= Finger substitution =

Musical performance technique

Finger substitution is a playing technique used on many different instruments, ranging from stringed instruments such as the violin and cello to keyboard instruments such as the piano and pipe organ. It involves replacing one finger which is depressing a string or key with another finger to facilitate the performance of a passage or create a desired tone or sound. The simplest type of finger substitution is when a finger replaces another finger during a rest; the more difficult type is to replace one finger with another while a note is being played.

==On stringed instruments==
On stringed instruments such as the violin, cello, and double bass, finger substitution is used for a variety of reasons. For complex, rapid passages, finger substitution is sometimes used to make a fingering pattern more consistent and easy to remember. In slow-moving music with expressive sustained bowed notes, finger substitution may be used so that a particular finger can be used for vibrato, to add emphasis to a note, or to introduce a subtle glissando effect (especially in Tango music and certain Romantic styles). One of the difficulties with finger substitution is maintaining correct intonation; when a finger replaces another finger to perform the same pitch, there is the risk that the intonation of the replaced finger may not match that of the initial note.

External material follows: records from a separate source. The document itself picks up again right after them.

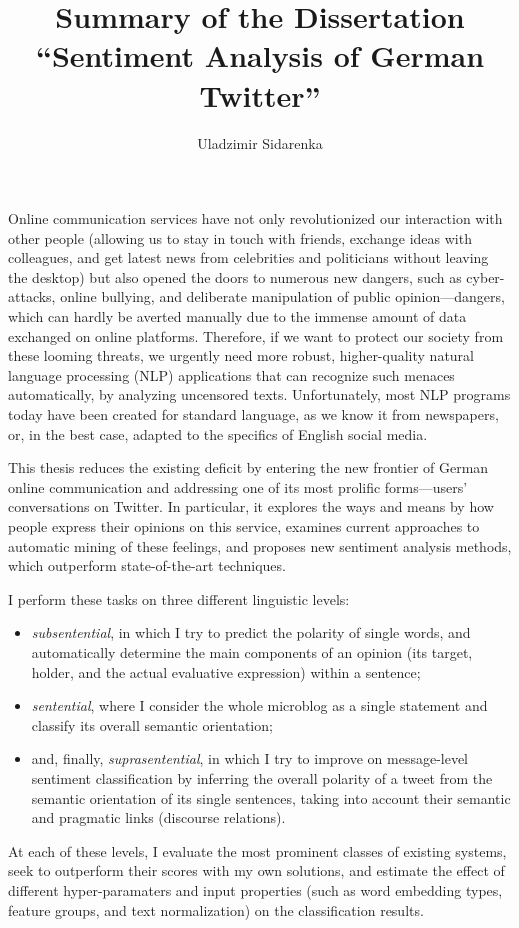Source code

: \documentclass[11pt]{article}
\author{Uladzimir Sidarenka}
\title{  {\large Summary of the Dissertation}\\[0.5em]
  {\Large ``Sentiment Analysis of German Twitter''}}
\date{\vspace{-3ex}}
\begin{document}
\maketitle

Online communication services have not only revolutionized our
interaction with other people (allowing us to stay in touch with
friends, exchange ideas with colleagues, and get latest news from
celebrities and politicians without leaving the desktop) but also
opened the doors to numerous new dangers, such as cyber-attacks,
online bullying, and deliberate manipulation of public
opinion---dangers, which can hardly be averted manually due to the
immense amount of data exchanged on online platforms.  Therefore, if
we want to protect our society from these looming threats, we urgently
need more robust, higher-quality natural language processing (NLP)
applications that can recognize such menaces automatically, by
analyzing uncensored texts.  Unfortunately, most NLP programs today
have been created for standard language, as we know it from
newspapers, or, in the best case, adapted to the specifics of English
social media.

This thesis reduces the existing deficit by entering the new frontier
of German online communication and addressing one of its most prolific
forms---users' conversations on Twitter.  In particular, it explores
the ways and means by how people express their opinions on this
service, examines current approaches to automatic mining of these
feelings, and proposes new sentiment analysis methods, which
outperform state-of-the-art techniques.

I perform these tasks on three different linguistic levels:
\begin{itemize}
  \item\emph{subsentential}, in which I try to predict the polarity of
    single words, and automatically determine the main components of
    an opinion (its target, holder, and the actual evaluative
    expression) within a sentence;

  \item\emph{sentential}, where I consider the whole microblog as a
    single statement and classify its overall semantic orientation;

  \item and, finally, \emph{suprasentential}, in which I try to
    improve on message-level sentiment classification by inferring the
    overall polarity of a tweet from the semantic orientation of its
    single sentences, taking into account their semantic and pragmatic
    links (discourse relations).
\end{itemize}
At each of these levels, I evaluate the most prominent classes of
existing systems, seek to outperform their scores with my own
solutions, and estimate the effect of different hyper-paramaters and
input properties (such as word embedding types, feature groups, and
text normalization) on the classification results.
\end{document}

When a string player does finger substitution, they usually take care to hide the switching of the fingers by doing the replacement during a bow change or a rest. Finger substitution is more difficult with bowed (arco) passages than with pizzicato passages, because the notes are sustained much longer with the bow; if the substitution is not done carefully, an arco passage is more likely to result in unwanted shifting noises. In some cases, as with Romantic era music, Roma music, or Tango pieces, players may deliberately leave in the short glissando that occurs with finger substitution, using this as an expressive effect or ornament. When cello or double bass players are playing a high-register passage in thumb position, the thumb may be replaced with a finger if there is a sustained note which would otherwise have to be played with the thumb, because the vibrato with the thumb sounds different from finger vibrato. The bony side of the thumb cannot produce the same type of vibrato as the fleshy pads of a fingertip.

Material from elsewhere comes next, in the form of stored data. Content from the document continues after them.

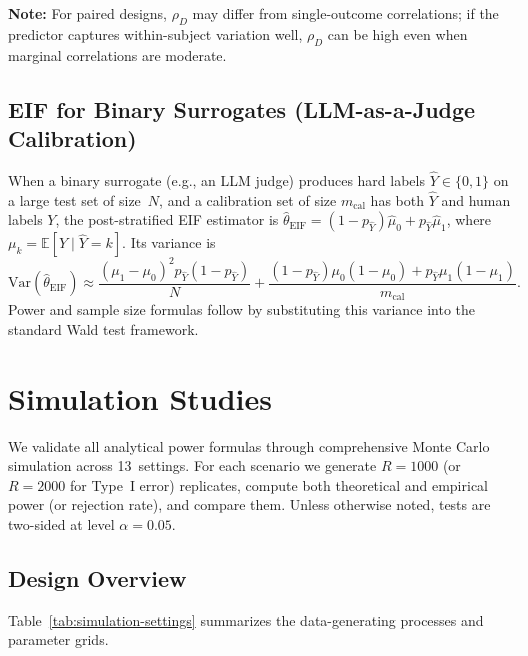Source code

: \documentclass[11pt]{article}
\newcommand{\E}{\mathbb{E}}
\newcommand{\Var}{\mathrm{Var}}
\begin{document}
\begin{tcolorbox}
\textbf{Note:} For paired designs, $\rho_D$ may differ from
single-outcome correlations; if the predictor captures within-subject
variation well, $\rho_D$ can be high even when marginal correlations are
moderate.
\end{tcolorbox}

\subsection{EIF for Binary Surrogates (LLM-as-a-Judge Calibration)}
\label{sec:eif-binary}

When a binary surrogate (e.g., an LLM judge) produces hard labels
$\hat Y \in \{0,1\}$ on a large test set of size~$N$, and a calibration
set of size $m_{\text{cal}}$ has both $\hat Y$ and human labels $Y$, the
post-stratified EIF estimator is
$\hat\theta_{\mathrm{EIF}} = (1-p_{\hat Y})\hat\mu_0 + p_{\hat Y}\hat\mu_1$,
where $\mu_k = \E[Y \mid \hat Y = k]$.  Its variance is
\begin{equation}\label{eq:eif-binary-var}
\Var(\hat\theta_{\mathrm{EIF}}) \approx
  \frac{(\mu_1-\mu_0)^2 p_{\hat Y}(1-p_{\hat Y})}{N} +
  \frac{(1-p_{\hat Y})\mu_0(1-\mu_0) + p_{\hat Y}\mu_1(1-\mu_1)}
  {m_{\text{cal}}}.
\end{equation}
Power and sample size formulas follow by substituting this variance into
the standard Wald test framework.

\section{Simulation Studies}
\label{sec:simulation}

We validate all analytical power formulas through comprehensive Monte
Carlo simulation across 13~settings.  For each scenario we generate
$R=1000$ (or $R=2000$ for Type~I error) replicates, compute both
theoretical and empirical power (or rejection rate), and compare them.
Unless otherwise noted, tests are two-sided at level $\alpha = 0.05$.

\subsection{Design Overview}

Table~\ref{tab:simulation-settings} summarizes the data-generating
processes and parameter grids.
\end{document}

==On keyboard instruments==
On keyboard instruments such as the piano and pipe organ, finger substitution is the changing of the fingers on a key without releasing that key, so as to prepare the fingers for notes or chords which will follow.

===Piano===
As with stringed instruments, finger substitution is used for a variety of reasons in piano passages. The technique is often used to create a connected, flowing legato phrasing, or smooth out a sequence of consecutive thirds. For complex passages, finger substitution is sometimes used to make a fingering pattern more consistent and easy to remember. To change fingers on a key, the shorter finger is usually moved under the longer one in a quick motion. While finger substitution is a standard part of both piano and pipe organ pedagogy, performance practice experts argue that it was rarely done before the 18th century; instead, players simply relocated the hand or fingers to a new position. During the 19th century, the pipe organ practice of finger substitution was transferred to the piano; pianist-composers such as Beethoven and Chopin used finger substitution to make their melodies "sing" in a more sustained fashion.

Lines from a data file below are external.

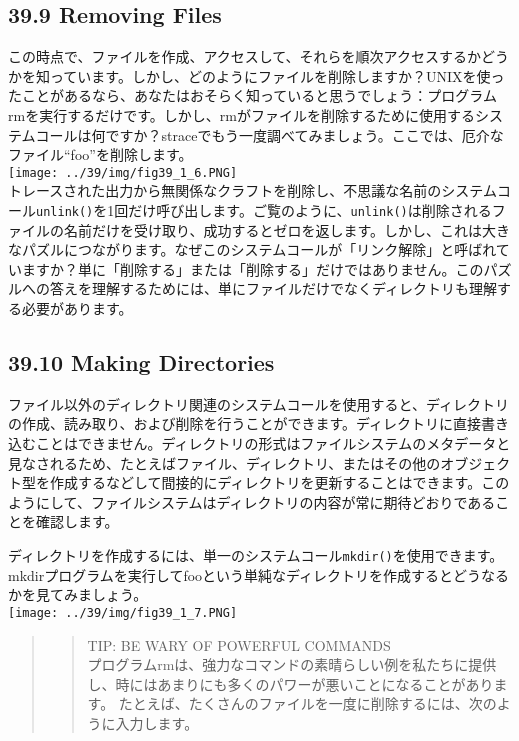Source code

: \hypertarget{removing-files}{%
\subsection*{39.9 Removing Files}\label{removing-files}}

この時点で、ファイルを作成、アクセスして、それらを順次アクセスするかどうかを知っています。しかし、どのようにファイルを削除しますか？UNIXを使ったことがあるなら、あなたはおそらく知っていると思うでしょう：プログラムrmを実行するだけです。しかし、rmがファイルを削除するために使用するシステムコールは何ですか？straceでもう一度調べてみましょう。ここでは、厄介なファイル``foo''を削除します。\\
\texttt{[image: ../39/img/fig39\_1\_6.PNG]}\\
トレースされた出力から無関係なクラフトを削除し、不思議な名前のシステムコール\texttt{unlink()}を1回だけ呼び出します。ご覧のように、\texttt{unlink()}は削除されるファイルの名前だけを受け取り、成功するとゼロを返します。しかし、これは大きなパズルにつながります。なぜこのシステムコールが「リンク解除」と呼ばれていますか？単に「削除する」または「削除する」だけではありません。このパズルへの答えを理解するためには、単にファイルだけでなくディレクトリも理解する必要があります。

\hypertarget{making-directories}{%
\subsection*{39.10 Making Directories}\label{making-directories}}

ファイル以外のディレクトリ関連のシステムコールを使用すると、ディレクトリの作成、読み取り、および削除を行うことができます。ディレクトリに直接書き込むことはできません。ディレクトリの形式はファイルシステムのメタデータと見なされるため、たとえばファイル、ディレクトリ、またはその他のオブジェクト型を作成するなどして間接的にディレクトリを更新することはできます。このようにして、ファイルシステムはディレクトリの内容が常に期待どおりであることを確認します。

ディレクトリを作成するには、単一のシステムコール\texttt{mkdir()}を使用できます。mkdirプログラムを実行してfooという単純なディレクトリを作成するとどうなるかを見てみましょう。\\
\texttt{[image: ../39/img/fig39\_1\_7.PNG]}

\begin{quote}
\begin{quote}
TIP: BE WARY OF POWERFUL COMMANDS\\
プログラムrmは、強力なコマンドの素晴らしい例を私たちに提供し、時にはあまりにも多くのパワーが悪いことになることがあります。
たとえば、たくさんのファイルを一度に削除するには、次のように入力します。
\end{quote}
\end{quote}

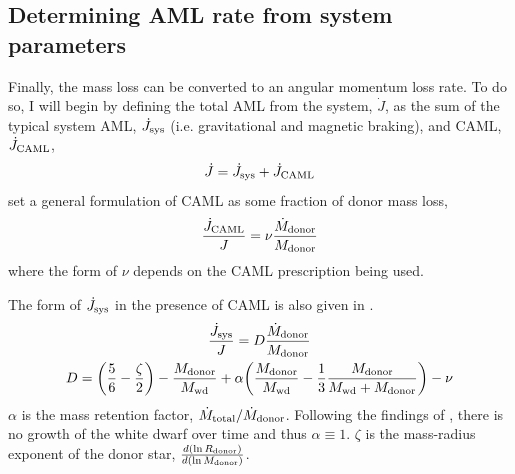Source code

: 

\subsection{Determining AML rate from system parameters}
\label{sect:modelling:getting AML rate from system parameters}

Finally, the mass loss can be converted to an angular momentum loss rate. To do so, I will begin by defining the total AML from the system, $\dot J$, as the sum of the typical system AML, $\dot J_{\rm sys}$ (i.e. gravitational and magnetic braking), and CAML, $\dot J_{\rm CAML}$,
\begin{equation}
    \dot J = \dot J_{\rm sys} + \dot J_{\rm CAML}
\end{equation}
\citet{king1995} set a general formulation of CAML as some fraction of donor mass loss,
\begin{equation}
    \frac{\dot J_{\rm CAML}}{J} = \nu \frac{\dot M_{\rm donor}}{M_{\rm donor}}
\end{equation}
where the form of $\nu$ depends on the CAML prescription being used.

The form of $\dot J_{\rm sys}$ in the presence of CAML is also given in \citet{king1995}.
\begin{gather}
    \frac{\dot J_{\rm sys}}{J} = D \frac{\dot M_{\rm donor}}{M_{\rm donor}} \\
    D = \bigg(\frac{5}{6} - \frac{\zeta}{2}\bigg) - \frac{M_{\rm donor}}{M_{\rm wd}} + \alpha \bigg( \frac{M_{\rm donor}}{M_{\rm wd}} - \frac{1}{3} \frac{M_{\rm donor}}{M_{\rm wd} + M_{\rm donor}} \bigg)  - \nu
\end{gather}
$\alpha$ is the mass retention factor, $\dot M_{\rm total} / \dot M_{\rm donor}$. Following the findings of \citet{McAllister2019}, there is no growth of the white dwarf over time and thus $\alpha \equiv 1$. $\zeta$ is the mass-radius exponent of the donor star, $\frac{d(\ln R_{\rm donor})}{d(\ln M_{\rm donor})}$.


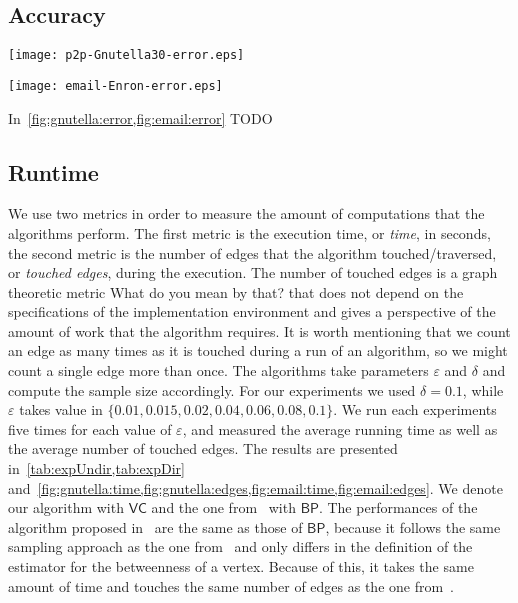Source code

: \subsection{Accuracy}\label{sec:accuracy}

\begin{figure*}
\begin{minipage}[b]{0.5\linewidth}
\flushleft
\texttt{[image: p2p-Gnutella30-error.eps]}
\caption{\XXX} \label{fig:gnutella:error}
\end{minipage}%
\begin{minipage}[b]{0.5\linewidth}
\centering
\texttt{[image: email-Enron-error.eps]}
\caption{\XXX} \label{fig:email:error}
\end{minipage}
\end{figure*}
In~\cref{fig:gnutella:error,fig:email:error} \XXX TODO

\subsection{Runtime}\label{sec:runtime}
We use two metrics in order to measure the amount of computations that the
algorithms perform. The first metric is the execution time, or \textit{time}, in
seconds, the second metric is the number of edges that the algorithm
touched/traversed, or \textit{touched edges}, during the execution.  The number
of touched edges is a graph theoretic metric \XXX What do you mean by that? that
does not depend on the specifications of the implementation environment and
gives a perspective of the amount of work that the algorithm requires. It is
worth mentioning that we count an edge as many times as it is touched during
a run of an algorithm, so we might count a single edge more than once. The
algorithms take parameters $\varepsilon$ and $\delta$ and compute the sample
size accordingly. For our experiments we used $\delta=0.1$, while $\varepsilon$
takes value in $\{0.01, 0.015, 0.02, 0.04, 0.06, 0.08, 0.1\}$. We run each
experiments five times for each value of $\varepsilon$, and measured the average
running time as well as the average number of touched edges. 
The results are presented in~\cref{tab:expUndir,tab:expDir}
and~\cref{fig:gnutella:time,fig:gnutella:edges,fig:email:time,fig:email:edges}.
We denote our algorithm with $\mathsf{VC}$ and the one from~\citep{BrandesP07}
with $\mathsf{BP}$. The performances of the algorithm proposed
in~\citep{GeisbergerSS08} are the same as those of $\mathsf{BP}$, because it
follows the same sampling approach as the one
from~\citep{BrandesP07,JacobKLPT05} and only differs in the definition of the
estimator for the betweenness of a vertex. Because of this, it takes the same
amount of time and touches the same number of edges as the one
from~\citep{BrandesP07}.

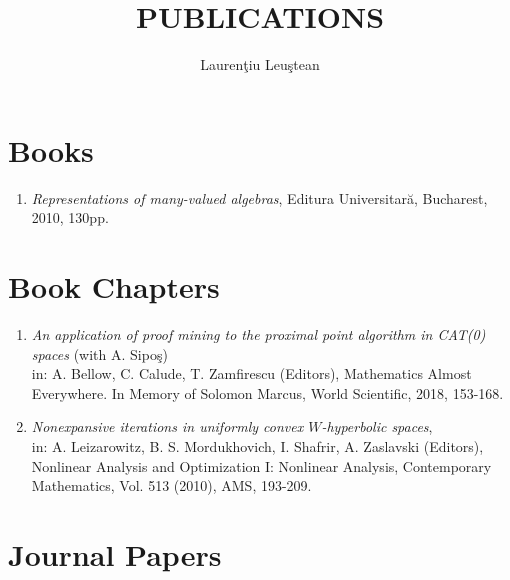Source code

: \documentclass[12pt]{article}
\title{PUBLICATIONS}
\author{Lauren\c tiu Leu\c stean}
\begin{document}
\date{}

\maketitle
\tableofcontents

\section{Books}

\begin{enumerate}
\item {\em Representations of many-valued algebras}, Editura Universitar\u a, Bucharest, 2010, 130pp.
\end{enumerate}


\section{Book Chapters}

\begin{enumerate}
\item {\em An application of proof mining to the proximal point algorithm in CAT(0) spaces} (with  A. Sipo\c s)\\ 
in: A. Bellow, C. Calude, T. Zamfirescu (Editors), Mathematics Almost Everywhere. In Memory of Solomon Marcus, World Scientific, 2018, 153-168.
\item\label{paper-Reich} {\em Nonexpansive iterations in uniformly convex $W$-hyperbolic spaces}, \\
in: A. Leizarowitz, B. S. Mordukhovich, I. Shafrir, A. Zaslavski (Editors),  Nonlinear Analysis and Optimization I: Nonlinear Analysis, Contemporary Mathematics, Vol. 513 (2010), AMS, 193-209.
\end{enumerate}


\section{Journal Papers} \label{journal}
\end{document}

With the modern piano, a player can avoid having to learn finger substitution on a sounding note by using the sustain pedal to prolong the note while the hand lifts and prepares for a new chord or melody note. While the sustain pedal can replace finger substitution and create a legato sound, piano teachers tend to frown on this use of the sustain pedal because it prevents the player from using the sustain pedal to control the tone and dynamics of the instrument.

===Pipe organ===
Pipe organist Sandra Soderlund notes that because there is "no way to sustain the sound when the finger or foot leaves the key, music that is to be legato has to be carefully fingered and pedaled". Organists use "finger substitution, finger and toe slides, and other tricks to accomplish this". On the pipe organ, performers use a related technique with their feet when playing the pedal keyboard; for some passages, performers may replace one foot with another foot. As with finger substitution, the most difficult type of foot substitution is in cases where one foot replaces another foot which is holding a sustained note. During the replacement, there is a risk of sounding unwanted notes or releasing the held note. Foot substitution can be done without planning for slow-moving, simple pedal parts. However, rapid or complex "pedal parts must be "choreographed" by the organist" and "carefully planned if they are to be successful".